#### Records supplied
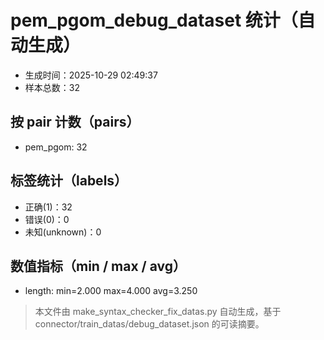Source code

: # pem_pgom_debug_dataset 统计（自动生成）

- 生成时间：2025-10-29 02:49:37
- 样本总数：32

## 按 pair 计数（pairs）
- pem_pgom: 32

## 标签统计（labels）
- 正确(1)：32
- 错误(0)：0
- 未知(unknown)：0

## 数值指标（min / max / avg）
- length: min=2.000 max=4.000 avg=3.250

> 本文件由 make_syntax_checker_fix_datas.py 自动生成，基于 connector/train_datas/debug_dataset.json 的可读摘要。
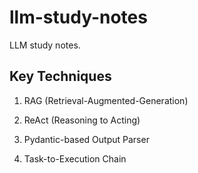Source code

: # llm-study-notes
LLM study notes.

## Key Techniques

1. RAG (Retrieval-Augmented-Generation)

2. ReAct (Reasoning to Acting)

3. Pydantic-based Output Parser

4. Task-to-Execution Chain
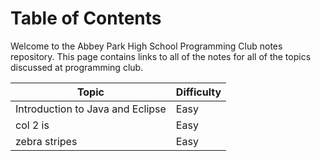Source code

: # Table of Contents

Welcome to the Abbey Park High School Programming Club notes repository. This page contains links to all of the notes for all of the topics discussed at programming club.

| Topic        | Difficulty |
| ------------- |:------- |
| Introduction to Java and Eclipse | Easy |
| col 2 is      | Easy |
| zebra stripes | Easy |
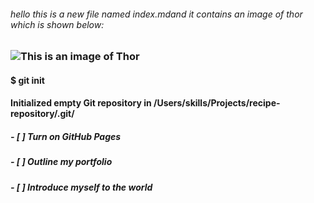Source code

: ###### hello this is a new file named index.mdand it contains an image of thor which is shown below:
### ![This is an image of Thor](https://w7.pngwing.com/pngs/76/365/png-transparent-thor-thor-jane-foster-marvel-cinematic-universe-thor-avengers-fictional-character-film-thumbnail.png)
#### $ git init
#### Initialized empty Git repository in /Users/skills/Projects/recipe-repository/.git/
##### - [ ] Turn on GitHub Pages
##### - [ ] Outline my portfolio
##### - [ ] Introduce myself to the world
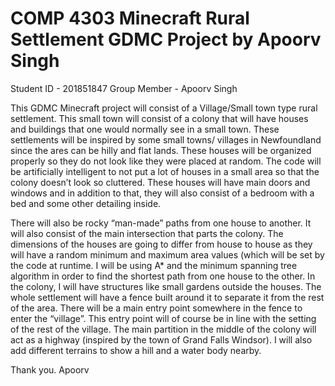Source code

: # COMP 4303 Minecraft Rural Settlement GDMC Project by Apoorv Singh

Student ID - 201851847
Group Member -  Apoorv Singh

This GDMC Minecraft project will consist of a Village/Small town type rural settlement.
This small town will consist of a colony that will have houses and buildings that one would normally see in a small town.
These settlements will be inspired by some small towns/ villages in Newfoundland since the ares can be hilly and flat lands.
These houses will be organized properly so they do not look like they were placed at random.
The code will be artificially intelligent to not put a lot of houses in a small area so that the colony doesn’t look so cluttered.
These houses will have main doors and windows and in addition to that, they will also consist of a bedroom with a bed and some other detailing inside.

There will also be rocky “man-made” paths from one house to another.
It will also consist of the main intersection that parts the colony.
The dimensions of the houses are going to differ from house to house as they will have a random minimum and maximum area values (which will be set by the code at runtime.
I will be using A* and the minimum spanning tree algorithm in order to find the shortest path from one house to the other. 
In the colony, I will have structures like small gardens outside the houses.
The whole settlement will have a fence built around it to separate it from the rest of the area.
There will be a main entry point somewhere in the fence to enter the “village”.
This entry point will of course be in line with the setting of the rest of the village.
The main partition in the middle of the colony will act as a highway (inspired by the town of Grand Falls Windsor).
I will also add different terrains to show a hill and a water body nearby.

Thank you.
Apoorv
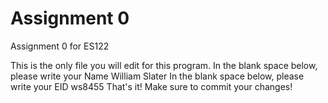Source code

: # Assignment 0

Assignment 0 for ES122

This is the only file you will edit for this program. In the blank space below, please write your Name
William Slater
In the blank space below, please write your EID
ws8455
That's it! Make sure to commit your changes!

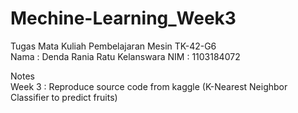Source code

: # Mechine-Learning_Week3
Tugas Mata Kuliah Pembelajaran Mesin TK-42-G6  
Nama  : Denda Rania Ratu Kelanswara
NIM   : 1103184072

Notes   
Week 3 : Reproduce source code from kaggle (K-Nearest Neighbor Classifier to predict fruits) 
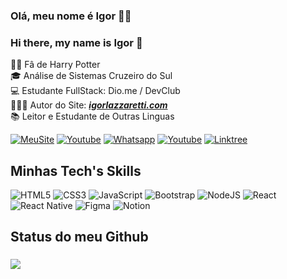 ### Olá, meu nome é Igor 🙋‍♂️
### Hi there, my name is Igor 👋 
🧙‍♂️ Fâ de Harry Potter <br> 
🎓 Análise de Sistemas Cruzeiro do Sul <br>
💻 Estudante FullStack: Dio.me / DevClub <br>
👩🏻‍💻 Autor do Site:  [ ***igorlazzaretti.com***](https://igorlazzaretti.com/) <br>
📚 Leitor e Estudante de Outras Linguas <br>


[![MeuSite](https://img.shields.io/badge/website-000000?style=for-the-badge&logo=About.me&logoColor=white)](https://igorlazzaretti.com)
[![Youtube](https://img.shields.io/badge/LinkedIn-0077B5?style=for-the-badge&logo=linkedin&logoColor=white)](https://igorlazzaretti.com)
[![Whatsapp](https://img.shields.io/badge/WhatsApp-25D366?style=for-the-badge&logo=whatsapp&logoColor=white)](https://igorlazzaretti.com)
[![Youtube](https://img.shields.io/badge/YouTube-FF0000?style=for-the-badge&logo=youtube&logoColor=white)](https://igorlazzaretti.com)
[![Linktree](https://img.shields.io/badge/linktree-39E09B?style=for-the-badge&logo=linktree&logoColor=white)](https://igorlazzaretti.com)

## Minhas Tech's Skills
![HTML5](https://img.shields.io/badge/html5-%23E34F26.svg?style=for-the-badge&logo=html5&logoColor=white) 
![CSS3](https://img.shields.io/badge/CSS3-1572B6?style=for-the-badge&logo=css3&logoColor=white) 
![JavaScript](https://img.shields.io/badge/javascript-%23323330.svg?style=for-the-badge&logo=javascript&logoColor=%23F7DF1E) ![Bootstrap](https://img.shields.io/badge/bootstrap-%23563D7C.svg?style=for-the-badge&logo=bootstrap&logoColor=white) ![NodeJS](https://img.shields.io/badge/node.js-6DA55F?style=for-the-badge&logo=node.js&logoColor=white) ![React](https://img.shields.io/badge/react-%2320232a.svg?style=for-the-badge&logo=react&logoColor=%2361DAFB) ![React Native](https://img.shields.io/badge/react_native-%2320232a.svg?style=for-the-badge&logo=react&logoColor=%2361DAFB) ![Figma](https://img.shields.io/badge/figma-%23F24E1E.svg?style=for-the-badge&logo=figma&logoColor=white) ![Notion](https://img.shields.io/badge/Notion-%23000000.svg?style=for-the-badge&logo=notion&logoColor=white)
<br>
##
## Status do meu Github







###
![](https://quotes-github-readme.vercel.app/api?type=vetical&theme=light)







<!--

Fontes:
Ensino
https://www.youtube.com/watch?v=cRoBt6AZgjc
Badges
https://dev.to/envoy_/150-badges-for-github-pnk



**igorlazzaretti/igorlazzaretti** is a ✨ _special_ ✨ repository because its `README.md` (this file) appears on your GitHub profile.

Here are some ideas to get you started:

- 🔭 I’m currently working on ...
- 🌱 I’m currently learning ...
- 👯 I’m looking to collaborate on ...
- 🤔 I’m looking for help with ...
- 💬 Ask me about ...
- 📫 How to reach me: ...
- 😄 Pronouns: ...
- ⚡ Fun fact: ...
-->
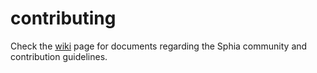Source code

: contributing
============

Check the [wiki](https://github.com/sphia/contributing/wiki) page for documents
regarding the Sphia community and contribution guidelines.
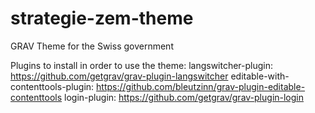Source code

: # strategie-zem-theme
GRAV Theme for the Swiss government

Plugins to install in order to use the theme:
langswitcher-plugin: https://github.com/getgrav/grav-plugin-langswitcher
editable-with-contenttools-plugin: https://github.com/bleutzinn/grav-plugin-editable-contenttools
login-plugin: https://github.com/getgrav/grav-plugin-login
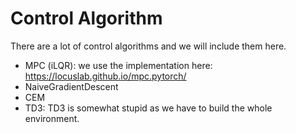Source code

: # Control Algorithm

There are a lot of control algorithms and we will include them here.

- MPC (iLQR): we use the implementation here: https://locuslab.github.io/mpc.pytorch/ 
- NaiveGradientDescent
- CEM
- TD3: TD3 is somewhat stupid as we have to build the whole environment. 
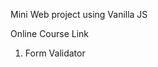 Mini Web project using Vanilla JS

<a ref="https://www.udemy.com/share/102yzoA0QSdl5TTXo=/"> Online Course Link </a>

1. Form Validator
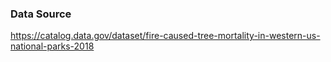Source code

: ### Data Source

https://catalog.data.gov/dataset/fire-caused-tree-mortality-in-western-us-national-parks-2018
########
#### Your objective:
Starting with the first line of the records above and stopping after the line containing "#### Initialized empty", repeat every line exactly and leave out the pictures.

#### Task answer:
Source code

: # pem_pgom_debug_dataset 统计（自动生成）

- 生成时间：2025-10-29 02:49:37
- 样本总数：32

## 按 pair 计数（pairs）
- pem_pgom: 32

## 标签统计（labels）
- 正确(1)：32
- 错误(0)：0
- 未知(unknown)：0

## 数值指标（min / max / avg）
- length: min=2.000 max=4.000 avg=3.250

> 本文件由 make_syntax_checker_fix_datas.py 自动生成，基于 connector/train_datas/debug_dataset.json 的可读摘要。
Source code

: # llm-study-notes
LLM study notes.

## Key Techniques

1. RAG (Retrieval-Augmented-Generation)

2. ReAct (Reasoning to Acting)

3. Pydantic-based Output Parser

4. Task-to-Execution Chain
Source code

: # Table of Contents

Welcome to the Abbey Park High School Programming Club notes repository. This page contains links to all of the notes for all of the topics discussed at programming club.

| Topic        | Difficulty |
| ------------- |:------- |
| Introduction to Java and Eclipse | Easy |
| col 2 is      | Easy |
| zebra stripes | Easy |
Source code

: ###### hello this is a new file named index.mdand it contains an image of thor which is shown below:
### ![This is an image of Thor](https://w7.pngwing.com/pngs/76/365/png-transparent-thor-thor-jane-foster-marvel-cinematic-universe-thor-avengers-fictional-character-film-thumbnail.png)
#### $ git init
#### Initialized empty Git repository in /Users/skills/Projects/recipe-repository/.git/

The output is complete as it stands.